*** SUPPLIED MATERIAL ***
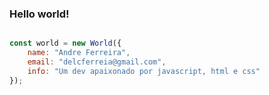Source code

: ### Hello world!

```javascript

const world = new World({
    name: "Andre Ferreira",
    email: "delcferreia@gmail.com",
    info: "Um dev apaixonado por javascript, html e css"
});

```
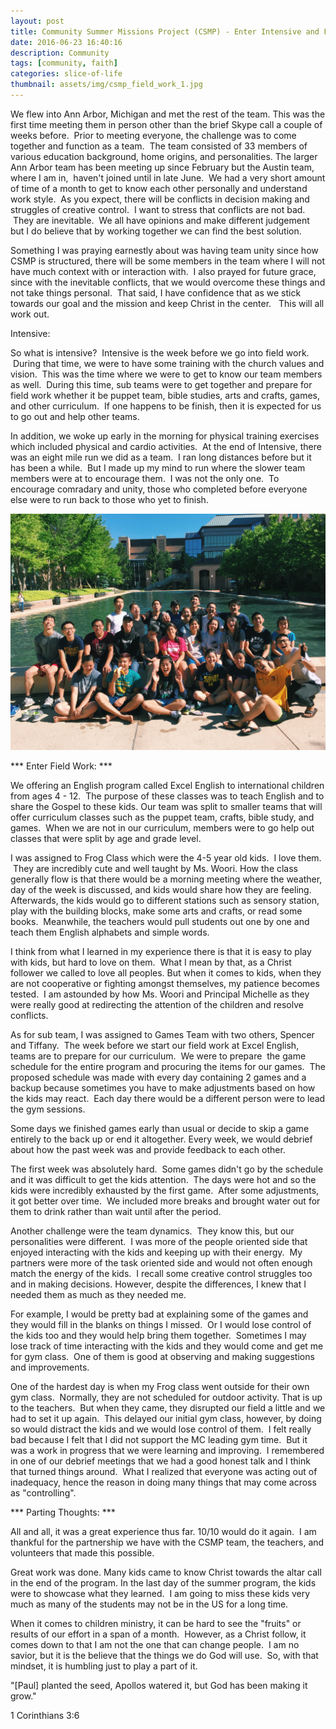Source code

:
 ```yaml
---
layout: post
title: Community Summer Missions Project (CSMP) - Enter Intensive and Field Work
date: 2016-06-23 16:40:16
description: Community
tags: [community, faith]
categories: slice-of-life
thumbnail: assets/img/csmp_field_work_1.jpg
---
```

We flew into Ann Arbor, Michigan and met the rest of the team. This was the first time meeting them in person other than the brief Skype call a couple of weeks before.  Prior to meeting everyone, the challenge was to come together and function as a team.  The team consisted of 33 members of various education background, home origins, and personalities. The larger Ann Arbor team has been meeting up since February but the Austin team, where I am in,  haven't joined until in late June.  We had a very short amount of time of a month to get to know each other personally and understand work style.  As you expect, there will be conflicts in decision making and struggles of creative control.  I want to stress that conflicts are not bad.  They are inevitable.  We all have opinions and make different judgement but I do believe that by working together we can find the best solution.

Something I was praying earnestly about was having team unity since how CSMP is structured, there will be some members in the team where I will not have much context with or interaction with.  I also prayed for future grace, since with the inevitable conflicts, that we would overcome these things and not take things personal.  That said, I have confidence that as we stick towards our goal and the mission and keep Christ in the center.   This will all work out.

Intensive:

So what is intensive?  Intensive is the week before we go into field work.  During that time, we were to have some training with the church values and vision.  This was the time where we were to get to know our team members as well.  During this time, sub teams were to get together and prepare for field work whether it be puppet team, bible studies, arts and crafts, games, and other curriculum.  If one happens to be finish, then it is expected for us to go out and help other teams.

In addition, we woke up early in the morning for physical training exercises which included physical and cardio activities.  At the end of Intensive, there was an eight mile run we did as a team.  I ran long distances before but it has been a while.  But I made up my mind to run where the slower team members were at to encourage them.  I was not the only one.  To encourage comradary and unity, those who completed before everyone else were to run back to those who yet to finish.

![CSMP Team Photo](https://github.com/godot107/godot107.github.io/blob/cb56b5f3541bb183842cbca9893a9e8f070f6cdc/assets/img/csmp_field_work_2.jpg?raw=true)


*** Enter Field Work: *** 

We offering an English program called Excel English to international children from ages 4 - 12.  The purpose of these classes was to teach English and to share the Gospel to these kids. Our team was split to smaller teams that will offer curriculum classes such as the puppet team, crafts, bible study, and games.  When we are not in our curriculum, members were to go help out classes that were split by age and grade level.

I was assigned to Frog Class which were the 4-5 year old kids.  I love them.  They are incredibly cute and well taught by Ms. Woori. How the class generally flow is that there would be a morning meeting where the weather, day of the week is discussed, and kids would share how they are feeling. Afterwards, the kids would go to different stations such as sensory station, play with the building blocks, make some arts and crafts, or read some books.  Meanwhile, the teachers would pull students out one by one and teach them English alphabets and simple words.

I think from what I learned in my experience there is that it is easy to play with kids, but hard to love on them.  What I mean by that, as a Christ follower we called to love all peoples. But when it comes to kids, when they are not cooperative or fighting amongst themselves, my patience becomes tested.  I am astounded by how Ms. Woori and Principal Michelle as they were really good at redirecting the attention of the children and resolve conflicts.

As for sub team, I was assigned to Games Team with two others, Spencer and Tiffany.  The week before we start our field work at Excel English, teams are to prepare for our curriculum.  We were to prepare  the game schedule for the entire program and procuring the items for our games.  The proposed schedule was made with every day containing 2 games and a backup because sometimes you have to make adjustments based on how the kids may react.  Each day there would be a different person were to lead the gym sessions.

Some days we finished games early than usual or decide to skip a game entirely to the back up or end it altogether. Every week, we would debrief about how the past week was and provide feedback to each other.

The first week was absolutely hard.  Some games didn't go by the schedule and it was difficult to get the kids attention.  The days were hot and so the kids were incredibly exhausted by the first game.  After some adjustments, it got better over time.  We included more breaks and brought water out for them to drink rather than wait until after the period.

Another challenge were the team dynamics.  They know this, but our personalities were different.  I was more of the people oriented side that enjoyed interacting with the kids and keeping up with their energy.  My partners were more of the task oriented side and would not often enough match the energy of the kids.  I recall some creative control struggles too and in making decisions. However, despite the differences, I knew that I needed them as much as they needed me.

For example, I would be pretty bad at explaining some of the games and they would fill in the blanks on things I missed.  Or I would lose control of the kids too and they would help bring them together.  Sometimes I may lose track of time interacting with the kids and they would come and get me for gym class.  One of them is good at observing and making suggestions and improvements.

One of the hardest day is when my Frog class went outside for their own gym class.  Normally, they are not scheduled for outdoor activity. That is up to the teachers.  But when they came, they disrupted our field a little and we had to set it up again.  This delayed our initial gym class, however, by doing so would distract the kids and we would lose control of them.  I felt really bad because I felt that I did not support the MC leading gym time.  But it was a work in progress that we were learning and improving.  I remembered in one of our debrief meetings that we had a good honest talk and I think that turned things around.  What I realized that everyone was acting out of inadequacy, hence the reason in doing many things that may come across as "controlling".

*** Parting Thoughts: *** 

All and all, it was a great experience thus far. 10/10 would do it again.  I am thankful for the partnership we have with the CSMP team, the teachers, and volunteers that made this possible.

Great work was done. Many kids came to know Christ towards the altar call in the end of the program. In the last day of the summer program, the kids were to showcase what they learned.  I am going to miss these kids very much as many of the students may not be in the US for a long time.

When it comes to children ministry, it can be hard to see the "fruits" or results of our effort in a span of a month.  However, as a Christ follow, it comes down to that I am not the one that can change people.  I am no savior, but it is the believe that the things we do God will use.  So, with that mindset, it is humbling just to play a part of it.

"[Paul] planted the seed, Apollos watered it, but God has been making it grow."

1 Corinthians 3:6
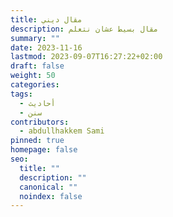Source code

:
 ```yaml
---
title: مقال ديني
description: مقال بسيط عشان نتعلم
summary: ""
date: 2023-11-16
lastmod: 2023-09-07T16:27:22+02:00
draft: false
weight: 50
categories: 
tags:
  - أحاديث
  - سنن
contributors:
  - abdullhakkem Sami 
pinned: true
homepage: false
seo:
  title: ""
  description: ""
  canonical: ""
  noindex: false
---
```


<!--stackedit_data:
eyJoaXN0b3J5IjpbLTE4MjY5Njc5MzYsLTE1MTQwOTA0MzFdfQ
==
-->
*** End of SUPPLIED MATERIAL ***
:: WHAT TO PRODUCE ::
The data above should be returned in full, exactly as written, apart from its images.

:: RESULT BELOW ::
Source code

: ### Hello world!

```javascript

const world = new World({
    name: "Andre Ferreira",
    email: "delcferreia@gmail.com",
    info: "Um dev apaixonado por javascript, html e css"
});

```
Source code

:
 ```yaml
---
layout: post
title: Community Summer Missions Project (CSMP) - Enter Intensive and Field Work
date: 2016-06-23 16:40:16
description: Community
tags: [community, faith]
categories: slice-of-life
thumbnail: assets/img/csmp_field_work_1.jpg
---
```

We flew into Ann Arbor, Michigan and met the rest of the team. This was the first time meeting them in person other than the brief Skype call a couple of weeks before.  Prior to meeting everyone, the challenge was to come together and function as a team.  The team consisted of 33 members of various education background, home origins, and personalities. The larger Ann Arbor team has been meeting up since February but the Austin team, where I am in,  haven't joined until in late June.  We had a very short amount of time of a month to get to know each other personally and understand work style.  As you expect, there will be conflicts in decision making and struggles of creative control.  I want to stress that conflicts are not bad.  They are inevitable.  We all have opinions and make different judgement but I do believe that by working together we can find the best solution.

Something I was praying earnestly about was having team unity since how CSMP is structured, there will be some members in the team where I will not have much context with or interaction with.  I also prayed for future grace, since with the inevitable conflicts, that we would overcome these things and not take things personal.  That said, I have confidence that as we stick towards our goal and the mission and keep Christ in the center.   This will all work out.

Intensive:

So what is intensive?  Intensive is the week before we go into field work.  During that time, we were to have some training with the church values and vision.  This was the time where we were to get to know our team members as well.  During this time, sub teams were to get together and prepare for field work whether it be puppet team, bible studies, arts and crafts, games, and other curriculum.  If one happens to be finish, then it is expected for us to go out and help other teams.

In addition, we woke up early in the morning for physical training exercises which included physical and cardio activities.  At the end of Intensive, there was an eight mile run we did as a team.  I ran long distances before but it has been a while.  But I made up my mind to run where the slower team members were at to encourage them.  I was not the only one.  To encourage comradary and unity, those who completed before everyone else were to run back to those who yet to finish.

![CSMP Team Photo](https://github.com/godot107/godot107.github.io/blob/cb56b5f3541bb183842cbca9893a9e8f070f6cdc/assets/img/csmp_field_work_2.jpg?raw=true)


*** Enter Field Work: *** 

We offering an English program called Excel English to international children from ages 4 - 12.  The purpose of these classes was to teach English and to share the Gospel to these kids. Our team was split to smaller teams that will offer curriculum classes such as the puppet team, crafts, bible study, and games.  When we are not in our curriculum, members were to go help out classes that were split by age and grade level.

I was assigned to Frog Class which were the 4-5 year old kids.  I love them.  They are incredibly cute and well taught by Ms. Woori. How the class generally flow is that there would be a morning meeting where the weather, day of the week is discussed, and kids would share how they are feeling. Afterwards, the kids would go to different stations such as sensory station, play with the building blocks, make some arts and crafts, or read some books.  Meanwhile, the teachers would pull students out one by one and teach them English alphabets and simple words.

I think from what I learned in my experience there is that it is easy to play with kids, but hard to love on them.  What I mean by that, as a Christ follower we called to love all peoples. But when it comes to kids, when they are not cooperative or fighting amongst themselves, my patience becomes tested.  I am astounded by how Ms. Woori and Principal Michelle as they were really good at redirecting the attention of the children and resolve conflicts.

As for sub team, I was assigned to Games Team with two others, Spencer and Tiffany.  The week before we start our field work at Excel English, teams are to prepare for our curriculum.  We were to prepare  the game schedule for the entire program and procuring the items for our games.  The proposed schedule was made with every day containing 2 games and a backup because sometimes you have to make adjustments based on how the kids may react.  Each day there would be a different person were to lead the gym sessions.

Some days we finished games early than usual or decide to skip a game entirely to the back up or end it altogether. Every week, we would debrief about how the past week was and provide feedback to each other.

The first week was absolutely hard.  Some games didn't go by the schedule and it was difficult to get the kids attention.  The days were hot and so the kids were incredibly exhausted by the first game.  After some adjustments, it got better over time.  We included more breaks and brought water out for them to drink rather than wait until after the period.

Another challenge were the team dynamics.  They know this, but our personalities were different.  I was more of the people oriented side that enjoyed interacting with the kids and keeping up with their energy.  My partners were more of the task oriented side and would not often enough match the energy of the kids.  I recall some creative control struggles too and in making decisions. However, despite the differences, I knew that I needed them as much as they needed me.

For example, I would be pretty bad at explaining some of the games and they would fill in the blanks on things I missed.  Or I would lose control of the kids too and they would help bring them together.  Sometimes I may lose track of time interacting with the kids and they would come and get me for gym class.  One of them is good at observing and making suggestions and improvements.

One of the hardest day is when my Frog class went outside for their own gym class.  Normally, they are not scheduled for outdoor activity. That is up to the teachers.  But when they came, they disrupted our field a little and we had to set it up again.  This delayed our initial gym class, however, by doing so would distract the kids and we would lose control of them.  I felt really bad because I felt that I did not support the MC leading gym time.  But it was a work in progress that we were learning and improving.  I remembered in one of our debrief meetings that we had a good honest talk and I think that turned things around.  What I realized that everyone was acting out of inadequacy, hence the reason in doing many things that may come across as "controlling".

*** Parting Thoughts: *** 

All and all, it was a great experience thus far. 10/10 would do it again.  I am thankful for the partnership we have with the CSMP team, the teachers, and volunteers that made this possible.

Great work was done. Many kids came to know Christ towards the altar call in the end of the program. In the last day of the summer program, the kids were to showcase what they learned.  I am going to miss these kids very much as many of the students may not be in the US for a long time.

When it comes to children ministry, it can be hard to see the "fruits" or results of our effort in a span of a month.  However, as a Christ follow, it comes down to that I am not the one that can change people.  I am no savior, but it is the believe that the things we do God will use.  So, with that mindset, it is humbling just to play a part of it.

"[Paul] planted the seed, Apollos watered it, but God has been making it grow."

1 Corinthians 3:6
Source code

:
 ```yaml
---
title: مقال ديني
description: مقال بسيط عشان نتعلم
summary: ""
date: 2023-11-16
lastmod: 2023-09-07T16:27:22+02:00
draft: false
weight: 50
categories: 
tags:
  - أحاديث
  - سنن
contributors:
  - abdullhakkem Sami 
pinned: true
homepage: false
seo:
  title: ""
  description: ""
  canonical: ""
  noindex: false
---
```


<!--stackedit_data:
eyJoaXN0b3J5IjpbLTE4MjY5Njc5MzYsLTE1MTQwOTA0MzFdfQ
==
-->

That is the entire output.